Live album by Joan Osborne
- Released: 1991
- Length: 52:17
- Label: Womanly Hips

Joan Osborne chronology
|  | Soul Show: Live at Delta 88 (1991) | Relish (1995) |

= Soul Show: Live at Delta 88 =

Soul Show: Live at Delta 88 is Joan Osborne's debut album, released in 1991. It is a live album and was recorded in May 1991 during a performance at New York City's Delta 88 nightclub.

Osborne recorded new versions of "Crazy Baby" and "Help Me" for her 1995 album Relish.
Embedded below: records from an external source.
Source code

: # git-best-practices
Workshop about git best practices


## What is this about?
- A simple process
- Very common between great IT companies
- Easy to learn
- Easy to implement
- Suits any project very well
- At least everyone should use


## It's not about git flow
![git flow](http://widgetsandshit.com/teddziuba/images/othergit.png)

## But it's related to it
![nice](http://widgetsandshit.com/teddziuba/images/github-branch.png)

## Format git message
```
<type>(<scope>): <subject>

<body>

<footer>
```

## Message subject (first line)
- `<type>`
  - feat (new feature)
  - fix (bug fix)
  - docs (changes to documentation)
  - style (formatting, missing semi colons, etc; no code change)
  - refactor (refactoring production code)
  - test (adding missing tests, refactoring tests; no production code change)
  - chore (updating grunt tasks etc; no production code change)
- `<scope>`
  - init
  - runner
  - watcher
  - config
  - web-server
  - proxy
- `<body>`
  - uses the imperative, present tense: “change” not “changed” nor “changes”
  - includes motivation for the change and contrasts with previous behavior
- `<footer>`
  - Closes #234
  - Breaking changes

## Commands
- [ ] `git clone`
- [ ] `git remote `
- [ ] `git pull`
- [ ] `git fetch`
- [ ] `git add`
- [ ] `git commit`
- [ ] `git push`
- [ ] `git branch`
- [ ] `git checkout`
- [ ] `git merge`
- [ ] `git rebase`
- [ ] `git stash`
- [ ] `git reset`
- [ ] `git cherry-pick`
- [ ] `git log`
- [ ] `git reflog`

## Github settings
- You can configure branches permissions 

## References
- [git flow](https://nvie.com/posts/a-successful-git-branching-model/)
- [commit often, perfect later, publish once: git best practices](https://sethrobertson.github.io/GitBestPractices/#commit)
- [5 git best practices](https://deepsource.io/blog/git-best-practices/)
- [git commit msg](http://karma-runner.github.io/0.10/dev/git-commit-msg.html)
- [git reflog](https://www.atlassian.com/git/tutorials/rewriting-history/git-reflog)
Most of Soul Shows remaining tracks were reissued on 1996's Early Recordings; however, they were remixed and presented in a different running order from the original release.

==Track listing==
All songs written by Joan Osborne unless otherwise indicated.
1. "Son of a Preacher Man" (John Hurley, Ronnie Wilkins)
2. "Flyaway"
3. "Get Up Jack"
4. "Crazy Baby"
5. "Fingerprints"
6. "Dreamin' About the Day"
7. "Help Me" (Sonny Boy Williamson)
8. "Match Burn Twice"
9. "Wild World"
10. "4 Camels"
11. "Lady Madonna" (John Lennon, Paul McCartney)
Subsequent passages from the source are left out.